The BBC have added a video of the tunnels under Arras, which were used in the First World War -
A visit to the Hôtel de Ville's interior is none the less essential, because it is from here that the visitor can descend into the other, subterranean world of Arras, called Les Boves. There have been networks of underground galleries and caverns in Arras since the 10th century because - as in Paris - the stone for the town's buildings was quarried from the ground directly under its citizens' feet. In peacetime, the caverns produced by mining became storage cellars, particularly for wine; in times of war and revolution, they became useful hiding places.
The original tunnel networks were linked and hugely expanded by the British during the First World War. At the start of the war, the British Army had no specific organisation for sapping (trench-digging), mining or tunnelling operations - such work was largely relevant only to sieges. But on December 20, 1914 the Germans exploded 10 mines, planted under British positions by their sappers, at Givenchy. By January 1915, it became clear that systematic German mining was under way, and the British responded by forming eight Tunnelling Companies the next month. Men with suitable experience - as London Underground excavators, miners or sewer workers - were recruited, and a further 13 companies were later formed; these were joined by seven more specialist units from Canada, Australia and New Zealand.
Much of the sappers' tunnelling was carried out beneath open battlefields, but at Arras - thanks to the head start provided by the existing cellars and passageways of the town centre and another large network of mining tunnels in the eastern suburbs - the British were able to develop a vast underground facility, unbeknown to the Germans, with direct connections to the German lines on the eastern edge of Arras.

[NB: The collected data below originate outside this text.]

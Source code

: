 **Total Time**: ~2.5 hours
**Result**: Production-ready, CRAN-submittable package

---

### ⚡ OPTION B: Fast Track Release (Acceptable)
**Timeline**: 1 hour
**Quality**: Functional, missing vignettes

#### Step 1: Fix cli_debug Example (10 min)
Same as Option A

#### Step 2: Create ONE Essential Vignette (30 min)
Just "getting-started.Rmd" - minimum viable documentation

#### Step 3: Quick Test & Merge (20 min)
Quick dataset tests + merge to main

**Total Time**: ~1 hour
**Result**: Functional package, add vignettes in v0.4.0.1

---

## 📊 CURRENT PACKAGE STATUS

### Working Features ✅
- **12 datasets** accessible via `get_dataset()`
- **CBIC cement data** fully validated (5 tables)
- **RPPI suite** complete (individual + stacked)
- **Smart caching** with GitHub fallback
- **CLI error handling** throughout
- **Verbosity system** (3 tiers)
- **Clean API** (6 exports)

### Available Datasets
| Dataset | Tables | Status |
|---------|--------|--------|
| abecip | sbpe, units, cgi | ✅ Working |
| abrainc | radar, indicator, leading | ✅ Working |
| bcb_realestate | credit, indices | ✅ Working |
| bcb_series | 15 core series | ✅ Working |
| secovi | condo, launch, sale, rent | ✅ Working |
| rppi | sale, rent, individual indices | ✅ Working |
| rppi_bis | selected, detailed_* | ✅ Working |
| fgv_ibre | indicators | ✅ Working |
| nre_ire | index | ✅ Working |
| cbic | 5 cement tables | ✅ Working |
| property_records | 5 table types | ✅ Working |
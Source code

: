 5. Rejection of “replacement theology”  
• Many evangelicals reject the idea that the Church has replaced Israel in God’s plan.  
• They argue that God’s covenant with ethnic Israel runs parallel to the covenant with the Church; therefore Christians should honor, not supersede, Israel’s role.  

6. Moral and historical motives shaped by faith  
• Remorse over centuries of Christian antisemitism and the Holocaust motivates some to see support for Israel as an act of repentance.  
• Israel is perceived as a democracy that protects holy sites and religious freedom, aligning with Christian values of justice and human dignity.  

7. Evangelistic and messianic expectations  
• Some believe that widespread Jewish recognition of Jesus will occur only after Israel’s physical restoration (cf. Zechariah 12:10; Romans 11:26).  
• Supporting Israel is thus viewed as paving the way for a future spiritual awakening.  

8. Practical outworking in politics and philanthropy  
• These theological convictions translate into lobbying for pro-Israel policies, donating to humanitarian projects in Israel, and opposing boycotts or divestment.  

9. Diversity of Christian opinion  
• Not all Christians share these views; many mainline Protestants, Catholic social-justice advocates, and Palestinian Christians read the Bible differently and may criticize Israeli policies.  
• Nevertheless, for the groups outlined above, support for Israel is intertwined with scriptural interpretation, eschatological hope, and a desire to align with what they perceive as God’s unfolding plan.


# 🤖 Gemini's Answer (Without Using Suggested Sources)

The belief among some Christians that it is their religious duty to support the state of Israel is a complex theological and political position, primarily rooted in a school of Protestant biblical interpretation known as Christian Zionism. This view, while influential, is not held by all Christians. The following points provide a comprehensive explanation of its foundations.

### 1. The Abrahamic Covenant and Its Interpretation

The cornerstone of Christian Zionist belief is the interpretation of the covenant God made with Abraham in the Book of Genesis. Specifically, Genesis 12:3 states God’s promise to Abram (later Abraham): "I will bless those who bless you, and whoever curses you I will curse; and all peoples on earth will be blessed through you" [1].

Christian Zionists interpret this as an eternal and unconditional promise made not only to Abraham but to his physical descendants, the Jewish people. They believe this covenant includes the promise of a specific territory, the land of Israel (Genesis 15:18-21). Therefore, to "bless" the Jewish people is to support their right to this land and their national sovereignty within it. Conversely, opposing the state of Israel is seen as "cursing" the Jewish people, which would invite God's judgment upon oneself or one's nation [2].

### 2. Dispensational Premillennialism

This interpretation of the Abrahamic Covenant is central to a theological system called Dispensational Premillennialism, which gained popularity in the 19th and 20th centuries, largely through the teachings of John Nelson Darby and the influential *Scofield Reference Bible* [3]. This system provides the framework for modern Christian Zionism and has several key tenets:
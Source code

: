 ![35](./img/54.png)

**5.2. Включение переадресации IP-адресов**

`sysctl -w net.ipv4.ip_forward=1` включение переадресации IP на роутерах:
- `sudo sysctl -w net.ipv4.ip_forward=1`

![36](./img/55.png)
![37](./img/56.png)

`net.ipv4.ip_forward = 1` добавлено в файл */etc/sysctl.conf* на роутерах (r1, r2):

While German shells rained on the town above them, sappers chiselled out stairways, chambers and passageways in the style of pit-galleries, with timber props, good headroom and space for two to walk abreast. Electric lighting was installed to illuminate a command post, telephone exchange, hospital, chapel, kitchens and sanitary facilities. By the time of the build-up to the Battle of Arras in April/May 1917, underground Arras could accommodate 24,000 men.
For all but the most claustrophobic, life underground must have been infinitely more pleasant than life in the open battlefield trenches. Les Boves are relatively dry, with a year-round temperature of 52F, and enough natural light penetrating here and there (thanks to mining shafts) for delicate ferns and grasses to grow in niches. There were reminders of home in the names of the tunnels, such as Manchester and Glasgow; and troops scratched graffiti - pictures and names - into the walls.
Eighteen laborious months of tunnel construction, extending east into open country outside Arras, and six weeks of moving troops into the tunnels finally culminated in just 40 minutes of surprise attack on the enemy at 5.30am on April 9, 1917. In the words of Sir Douglas Haig, "Closely following a tornado of our shell fire, our gallant infantry poured like a flood across the German lines, overwhelming the enemy's garrison. Within 40 minutes of the opening of the battle, practically the whole of the German front-line system on the front attacked had been stormed and taken." Although begun so well, the battle would slog on for another 38 days, with the highest casualty rate of the whole war (more than 4,000 a day), before the German line was finally pushed back to a point about 12 miles from Arras.
A reporter for The War Illustrated, on his November 1918 underground tour of "the secret city of Arras", began by descending through a cellar trapdoor in one house and emerging through the kitchen of another. He said: "What possibilities of romantic and criminal adventure may not arise from these cellar doors that lead into this weird and widespread city of the underworld!" He was, I suspect, more romantic than the Arrageois, who seem simply to have resumed using their cellars for wine storage, and now open a section of Les Boves to tourists (not all the network is safe). Every spring, the passageways and caverns are fancifully transformed by plant installations into "Le Jardin des Boves". The First World War troops would probably have approved such an affirmation of flourishing life, in a place where so many faced death.